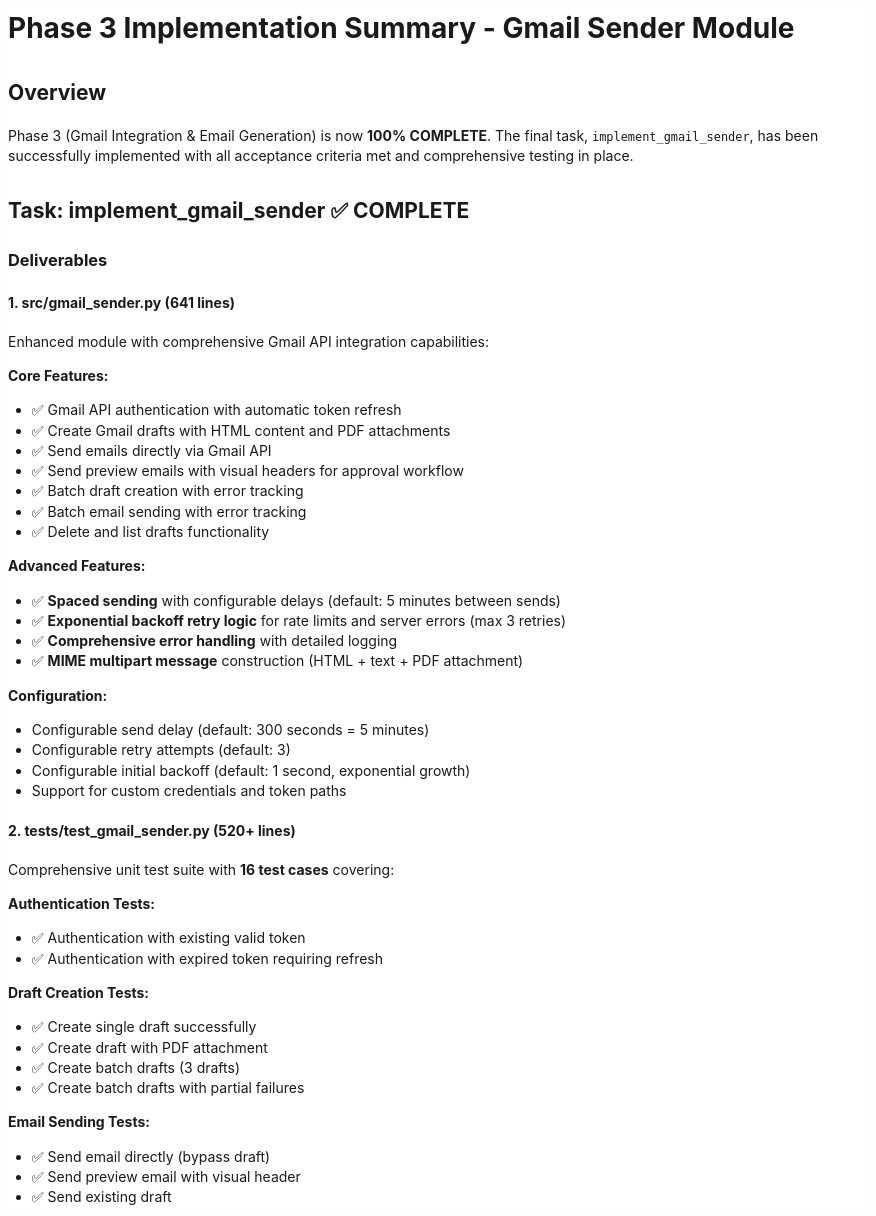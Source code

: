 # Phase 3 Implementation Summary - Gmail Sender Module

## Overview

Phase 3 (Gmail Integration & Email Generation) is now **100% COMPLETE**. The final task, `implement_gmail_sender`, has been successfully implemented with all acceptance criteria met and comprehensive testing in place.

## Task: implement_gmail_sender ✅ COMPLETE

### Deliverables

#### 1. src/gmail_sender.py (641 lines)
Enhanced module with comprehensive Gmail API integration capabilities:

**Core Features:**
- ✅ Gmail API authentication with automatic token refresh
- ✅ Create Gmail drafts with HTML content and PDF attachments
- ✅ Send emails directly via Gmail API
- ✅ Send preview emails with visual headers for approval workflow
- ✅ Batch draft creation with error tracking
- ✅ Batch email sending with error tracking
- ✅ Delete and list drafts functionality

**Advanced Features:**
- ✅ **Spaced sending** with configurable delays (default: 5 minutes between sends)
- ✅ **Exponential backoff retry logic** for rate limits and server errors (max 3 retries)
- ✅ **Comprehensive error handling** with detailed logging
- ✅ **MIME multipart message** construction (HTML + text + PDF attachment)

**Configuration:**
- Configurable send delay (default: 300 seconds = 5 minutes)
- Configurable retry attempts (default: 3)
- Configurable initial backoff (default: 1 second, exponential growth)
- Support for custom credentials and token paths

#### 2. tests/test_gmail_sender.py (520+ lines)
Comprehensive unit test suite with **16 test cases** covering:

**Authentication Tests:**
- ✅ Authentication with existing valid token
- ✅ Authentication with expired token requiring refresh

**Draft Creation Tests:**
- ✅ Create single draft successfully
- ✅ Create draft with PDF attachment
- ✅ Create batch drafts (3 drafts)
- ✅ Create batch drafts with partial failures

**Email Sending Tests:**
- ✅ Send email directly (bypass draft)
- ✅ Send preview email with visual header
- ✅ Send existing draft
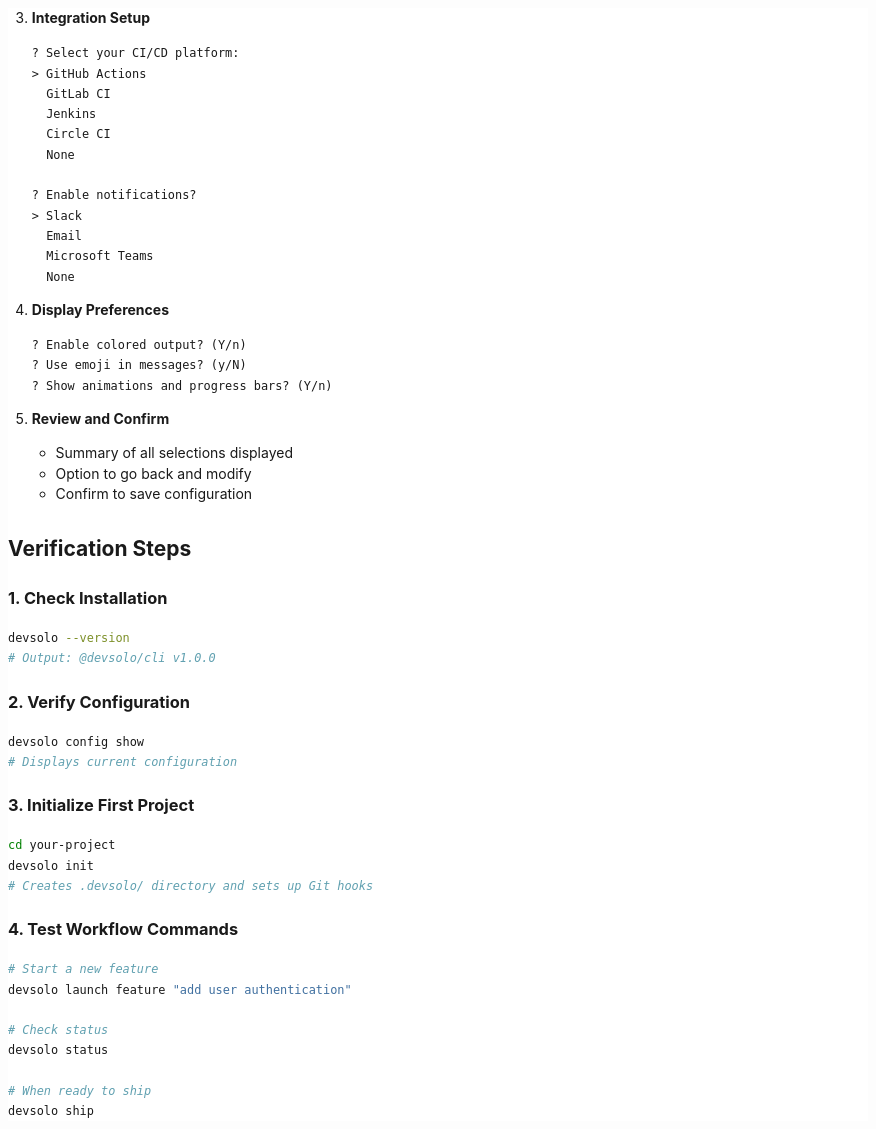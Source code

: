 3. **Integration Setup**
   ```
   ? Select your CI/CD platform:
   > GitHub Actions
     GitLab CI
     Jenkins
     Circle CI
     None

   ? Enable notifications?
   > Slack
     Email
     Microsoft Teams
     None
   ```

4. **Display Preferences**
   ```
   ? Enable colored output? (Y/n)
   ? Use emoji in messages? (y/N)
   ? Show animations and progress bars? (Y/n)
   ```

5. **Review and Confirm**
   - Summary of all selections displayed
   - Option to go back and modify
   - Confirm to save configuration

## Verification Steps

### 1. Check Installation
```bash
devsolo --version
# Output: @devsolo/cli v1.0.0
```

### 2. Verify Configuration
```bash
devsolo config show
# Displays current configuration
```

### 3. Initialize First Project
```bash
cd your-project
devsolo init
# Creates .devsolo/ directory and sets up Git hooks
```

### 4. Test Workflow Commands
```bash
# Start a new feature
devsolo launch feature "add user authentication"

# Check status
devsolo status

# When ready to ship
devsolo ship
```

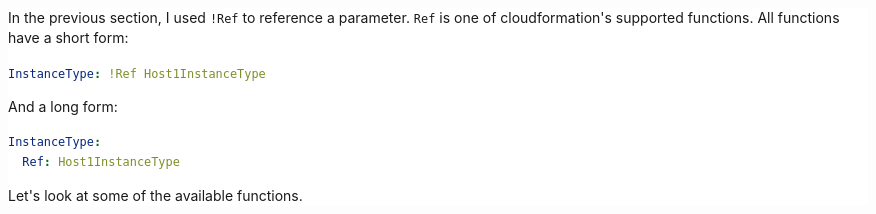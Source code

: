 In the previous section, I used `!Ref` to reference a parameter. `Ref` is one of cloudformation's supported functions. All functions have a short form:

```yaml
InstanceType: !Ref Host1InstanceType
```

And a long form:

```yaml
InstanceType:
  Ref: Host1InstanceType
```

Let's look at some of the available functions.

[YOUR INSTRUCTIONS]:
When copying from the data above, begin at the line containing "- ✅ Send existing draft" and end at the line containing "### 1. Check Installation"; return those lines exactly and leave all pictures behind.

[TASK OUTPUT]:
- ✅ Send existing draft
Source code

: 3. **Integration Setup**
   ```
   ? Select your CI/CD platform:
   > GitHub Actions
     GitLab CI
     Jenkins
     Circle CI
     None

   ? Enable notifications?
   > Slack
     Email
     Microsoft Teams
     None
   ```

4. **Display Preferences**
   ```
   ? Enable colored output? (Y/n)
   ? Use emoji in messages? (y/N)
   ? Show animations and progress bars? (Y/n)
   ```

5. **Review and Confirm**
   - Summary of all selections displayed
   - Option to go back and modify
   - Confirm to save configuration

## Verification Steps

### 1. Check Installation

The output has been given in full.